J2FIT

Weightlifting, Functional Fitness
Coach
Michael Dewar

You know those people who move precision, power, and focus? Ever wonder what exactly it takes to get super strong and still be able to "punch a lion through a pin hole?" (Donnie Shankle reference). Weightlifting takes a high degree of practice, consistent practice. Without it, you will stall out, stay slow, and get injured. If you are looking for a program that includes EVERYTHING you need (and a program that actually works), then J2FIT Weightlifting is for you.

About the Training

  • Session Duration: 60-90 minutes, 
  • 6 days: 4 Work / 2 Recovery
  • Training Goal: Strength, Power, Weightlifting Technique, Gain Muscle

Required Equipment

  • Barbell
  • Squat Rack
  • Dumbbells
  • Bumper Plates
  • Air Bike / Rower / Stationary Bike / or similar
  • Boxes (jump training)

Recommended Equipment:

  • Assault-Bike, Concept 2 Rower, Air-dyne
  • Slam Ball
  • Prowler / Sled
  • Kettlebells

More about J2FIT Weightlifting

J2FIT is a performance based training program that is a true full service program. Your warm-up, movement prep and development, plyometric jump training, Olympic weightlifting drills and work, multi-level strength, and metabolic conditioning will be laid out for you in great detail on EVERY TRAINING DAY. This program is for the dedicated Weightlifting athlete who has 60-90 minutes for a thorough training session 5-6 days per week. Additionally, CrossFit and other athletes have found great success in completing at least 2 workouts per week in addition to their gym WODs, drastically increasing strength and weightlifting skills.
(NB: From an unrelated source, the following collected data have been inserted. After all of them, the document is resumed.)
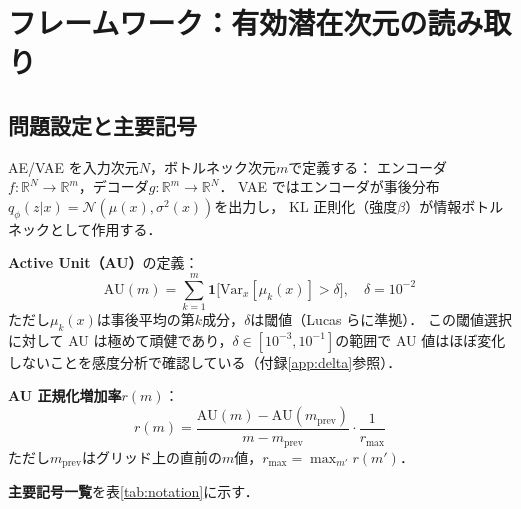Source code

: \documentclass[11pt,a4paper]{jsarticle}
\newcommand{\R}{\mathbb{R}}
\begin{document}
\section{フレームワーク：有効潜在次元の読み取り}\label{sec:framework}

\subsection{問題設定と主要記号}\label{sec:framework_setup}

AE/VAE を入力次元$N$，ボトルネック次元$m$で定義する：
エンコーダ$f: \R^N \to \R^m$，デコーダ$g: \R^m \to \R^N$．
VAE ではエンコーダが事後分布$q_\phi(z|x) = \mathcal{N}(\mu(x), \sigma^2(x))$を出力し，
KL 正則化（強度$\beta$）が情報ボトルネックとして作用する．

\textbf{Active Unit（AU）}の定義：
\begin{equation}
  \mathrm{AU}(m) = \sum_{k=1}^{m} \mathbf{1}\bigl[\mathrm{Var}_x[\mu_k(x)] > \delta\bigr],
  \quad \delta = 10^{-2}
  \label{eq:au_def}
\end{equation}
ただし$\mu_k(x)$は事後平均の第$k$成分，$\delta$は閾値（Lucas ら\cite{lucas2019elbo}に準拠）．
この閾値選択に対して AU は極めて頑健であり，$\delta \in [10^{-3}, 10^{-1}]$の範囲で AU 値はほぼ変化しないことを感度分析で確認している（付録\ref{app:delta}参照）．

\textbf{AU 正規化増加率}$r(m)$：
\begin{equation}
  r(m) = \frac{\mathrm{AU}(m) - \mathrm{AU}(m_{\mathrm{prev}})}{m - m_{\mathrm{prev}}} \cdot \frac{1}{r_{\max}}
  \label{eq:au_rate}
\end{equation}
ただし$m_{\mathrm{prev}}$はグリッド上の直前の$m$値，$r_{\max} = \max_{m'} r(m')$．

\textbf{主要記号一覧}を表\ref{tab:notation}に示す．
\end{document}
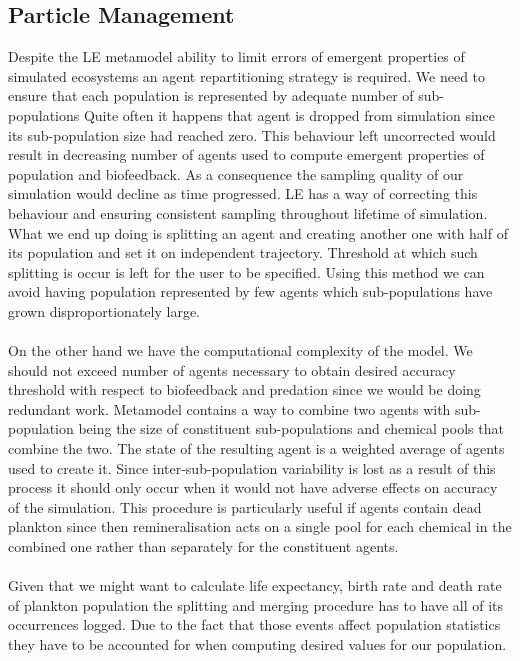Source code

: \documentclass[12pt, a4paper]{report}
\begin{document}
\subsection{Particle Management}\label{sec:pm}
Despite the LE metamodel ability to limit errors of emergent properties of simulated ecosystems an agent
repartitioning strategy is required. We need to ensure that each population is represented by
adequate number of sub-populations Quite often it happens that agent is dropped from simulation
since its sub-population size had reached zero. This behaviour left uncorrected would result
in decreasing number of agents used to compute emergent properties of population and biofeedback.
As a consequence the sampling quality of our simulation would decline as time progressed.
LE has a way of correcting this behaviour and ensuring consistent sampling throughout lifetime
of simulation. What we end up doing is splitting an agent and creating another one with half of
its population and set it on independent trajectory. Threshold at which such splitting is occur
is left for the user to be specified. Using this method we can avoid having population represented
by few agents which sub-populations have grown disproportionately large.
\\\\
On the other hand we have the computational complexity of the model. We should not exceed number
of agents necessary to obtain desired accuracy threshold with respect to biofeedback and predation
since we would be doing redundant work. Metamodel contains a way to combine two agents
with sub-population being the size of constituent sub-populations and chemical pools that combine the two.
The state of the resulting agent is a weighted average of agents used to create it. Since inter-sub-population
variability is lost as a result of this process it should only occur when it would not have adverse effects
on accuracy of the simulation. This procedure is particularly useful if agents contain dead plankton since then
remineralisation acts on a single pool for each chemical in the combined one rather than separately for the
constituent agents.
\\\\
Given that we might want to calculate life expectancy, birth rate and death rate of plankton population
the splitting and merging procedure has to have all of its occurrences logged. Due to the fact that
those events affect population statistics they have to be accounted for when computing desired values
for our population.
\end{document}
And finally, form follows function. If all you want to lift heavier, move faster, and snatch the world; then you need to train like it. Get started with J2FIT Weightlifting TODAY.

Other Benefits

  1. Every movement is linked to video movement demo
  2. Active recovery suggestions are provided on rest days
  3. Community forum to ask questions, gain insight, and get motivated

Frequently Asked Questions

Q: I'm not a "weightlifting" athlete, is this for me?

A: It doesn't matter if you are competitive weightlifting, CrossFit athlete, high school kid, or just getting into barbell training, this program had been proven to be effective, in all of those groups. We tailor our systems to empower those that know they always have more to give and further to go as athletes.

Q: I'm a C rossFitter, will this help me? If so, how do I work this in with my WODS?

A: Yes. The program has been tailored specifically for weightlifters and Crossfit athletes. Weightlifters should do this program completely. If you are a CrossFitter and need to improve your weightlifting and strength, we suggest performing at least every DAY 2 and DAY 6, in addition to your training workouts. This is exactly what our partners at Reebok Crossfit Union Square (Home of Annie Thorisdottir) do!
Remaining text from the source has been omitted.